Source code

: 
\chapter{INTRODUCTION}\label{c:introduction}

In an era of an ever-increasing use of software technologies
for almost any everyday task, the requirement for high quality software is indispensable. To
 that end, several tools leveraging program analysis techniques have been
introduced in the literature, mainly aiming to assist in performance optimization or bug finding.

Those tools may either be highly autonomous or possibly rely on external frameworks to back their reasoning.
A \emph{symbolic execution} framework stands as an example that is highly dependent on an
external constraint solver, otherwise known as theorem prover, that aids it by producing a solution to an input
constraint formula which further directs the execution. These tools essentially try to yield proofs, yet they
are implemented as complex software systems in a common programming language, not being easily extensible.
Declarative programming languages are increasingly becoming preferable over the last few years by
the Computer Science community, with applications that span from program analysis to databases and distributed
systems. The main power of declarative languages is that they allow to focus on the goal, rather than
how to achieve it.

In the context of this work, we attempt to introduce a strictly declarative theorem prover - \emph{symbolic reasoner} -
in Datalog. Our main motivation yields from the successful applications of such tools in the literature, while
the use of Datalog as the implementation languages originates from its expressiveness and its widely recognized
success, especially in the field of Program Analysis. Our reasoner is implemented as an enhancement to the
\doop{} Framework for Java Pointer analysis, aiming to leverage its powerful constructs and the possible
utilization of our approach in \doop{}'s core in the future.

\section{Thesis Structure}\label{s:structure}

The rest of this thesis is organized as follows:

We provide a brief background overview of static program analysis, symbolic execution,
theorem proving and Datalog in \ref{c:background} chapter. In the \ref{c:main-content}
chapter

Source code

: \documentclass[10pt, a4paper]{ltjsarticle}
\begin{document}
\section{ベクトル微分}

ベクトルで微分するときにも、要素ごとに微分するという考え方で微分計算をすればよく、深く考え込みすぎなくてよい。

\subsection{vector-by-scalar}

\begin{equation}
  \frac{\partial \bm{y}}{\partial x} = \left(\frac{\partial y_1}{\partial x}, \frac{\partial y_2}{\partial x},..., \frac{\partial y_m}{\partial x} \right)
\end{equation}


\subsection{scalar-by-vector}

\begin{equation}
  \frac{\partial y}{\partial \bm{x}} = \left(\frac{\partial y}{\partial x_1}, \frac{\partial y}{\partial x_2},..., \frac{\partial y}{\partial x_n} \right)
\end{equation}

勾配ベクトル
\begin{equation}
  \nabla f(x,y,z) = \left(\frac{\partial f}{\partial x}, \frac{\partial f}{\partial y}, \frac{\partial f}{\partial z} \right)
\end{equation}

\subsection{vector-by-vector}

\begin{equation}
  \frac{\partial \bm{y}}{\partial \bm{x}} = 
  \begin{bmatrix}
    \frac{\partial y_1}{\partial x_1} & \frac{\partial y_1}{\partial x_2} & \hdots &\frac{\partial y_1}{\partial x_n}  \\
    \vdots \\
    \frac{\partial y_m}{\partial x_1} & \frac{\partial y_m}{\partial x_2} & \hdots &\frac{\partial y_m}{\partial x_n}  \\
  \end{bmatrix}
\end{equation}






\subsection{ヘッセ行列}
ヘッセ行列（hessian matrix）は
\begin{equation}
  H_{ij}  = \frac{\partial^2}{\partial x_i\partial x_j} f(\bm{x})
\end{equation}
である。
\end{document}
= = = = =
WHAT TO PRODUCE. Copy every line that appears above, with each word kept as it is.

SOLUTION TO THIS PROBLEM.
Source code

: 
\chapter{INTRODUCTION}\label{c:introduction}

In an era of an ever-increasing use of software technologies
for almost any everyday task, the requirement for high quality software is indispensable. To
 that end, several tools leveraging program analysis techniques have been
introduced in the literature, mainly aiming to assist in performance optimization or bug finding.

Those tools may either be highly autonomous or possibly rely on external frameworks to back their reasoning.
A \emph{symbolic execution} framework stands as an example that is highly dependent on an
external constraint solver, otherwise known as theorem prover, that aids it by producing a solution to an input
constraint formula which further directs the execution. These tools essentially try to yield proofs, yet they
are implemented as complex software systems in a common programming language, not being easily extensible.
Declarative programming languages are increasingly becoming preferable over the last few years by
the Computer Science community, with applications that span from program analysis to databases and distributed
systems. The main power of declarative languages is that they allow to focus on the goal, rather than
how to achieve it.

In the context of this work, we attempt to introduce a strictly declarative theorem prover - \emph{symbolic reasoner} -
in Datalog. Our main motivation yields from the successful applications of such tools in the literature, while
the use of Datalog as the implementation languages originates from its expressiveness and its widely recognized
success, especially in the field of Program Analysis. Our reasoner is implemented as an enhancement to the
\doop{} Framework for Java Pointer analysis, aiming to leverage its powerful constructs and the possible
utilization of our approach in \doop{}'s core in the future.

\section{Thesis Structure}\label{s:structure}

The rest of this thesis is organized as follows:

We provide a brief background overview of static program analysis, symbolic execution,
theorem proving and Datalog in \ref{c:background} chapter. In the \ref{c:main-content}
chapter

Source code

: \documentclass[10pt, a4paper]{ltjsarticle}
\begin{document}
\section{ベクトル微分}

ベクトルで微分するときにも、要素ごとに微分するという考え方で微分計算をすればよく、深く考え込みすぎなくてよい。

\subsection{vector-by-scalar}

\begin{equation}
  \frac{\partial \bm{y}}{\partial x} = \left(\frac{\partial y_1}{\partial x}, \frac{\partial y_2}{\partial x},..., \frac{\partial y_m}{\partial x} \right)
\end{equation}


\subsection{scalar-by-vector}

\begin{equation}
  \frac{\partial y}{\partial \bm{x}} = \left(\frac{\partial y}{\partial x_1}, \frac{\partial y}{\partial x_2},..., \frac{\partial y}{\partial x_n} \right)
\end{equation}

勾配ベクトル
\begin{equation}
  \nabla f(x,y,z) = \left(\frac{\partial f}{\partial x}, \frac{\partial f}{\partial y}, \frac{\partial f}{\partial z} \right)
\end{equation}

\subsection{vector-by-vector}

\begin{equation}
  \frac{\partial \bm{y}}{\partial \bm{x}} = 
  \begin{bmatrix}
    \frac{\partial y_1}{\partial x_1} & \frac{\partial y_1}{\partial x_2} & \hdots &\frac{\partial y_1}{\partial x_n}  \\
    \vdots \\
    \frac{\partial y_m}{\partial x_1} & \frac{\partial y_m}{\partial x_2} & \hdots &\frac{\partial y_m}{\partial x_n}  \\
  \end{bmatrix}
\end{equation}






\subsection{ヘッセ行列}
ヘッセ行列（hessian matrix）は
\begin{equation}
  H_{ij}  = \frac{\partial^2}{\partial x_i\partial x_j} f(\bm{x})
\end{equation}
である。
\end{document}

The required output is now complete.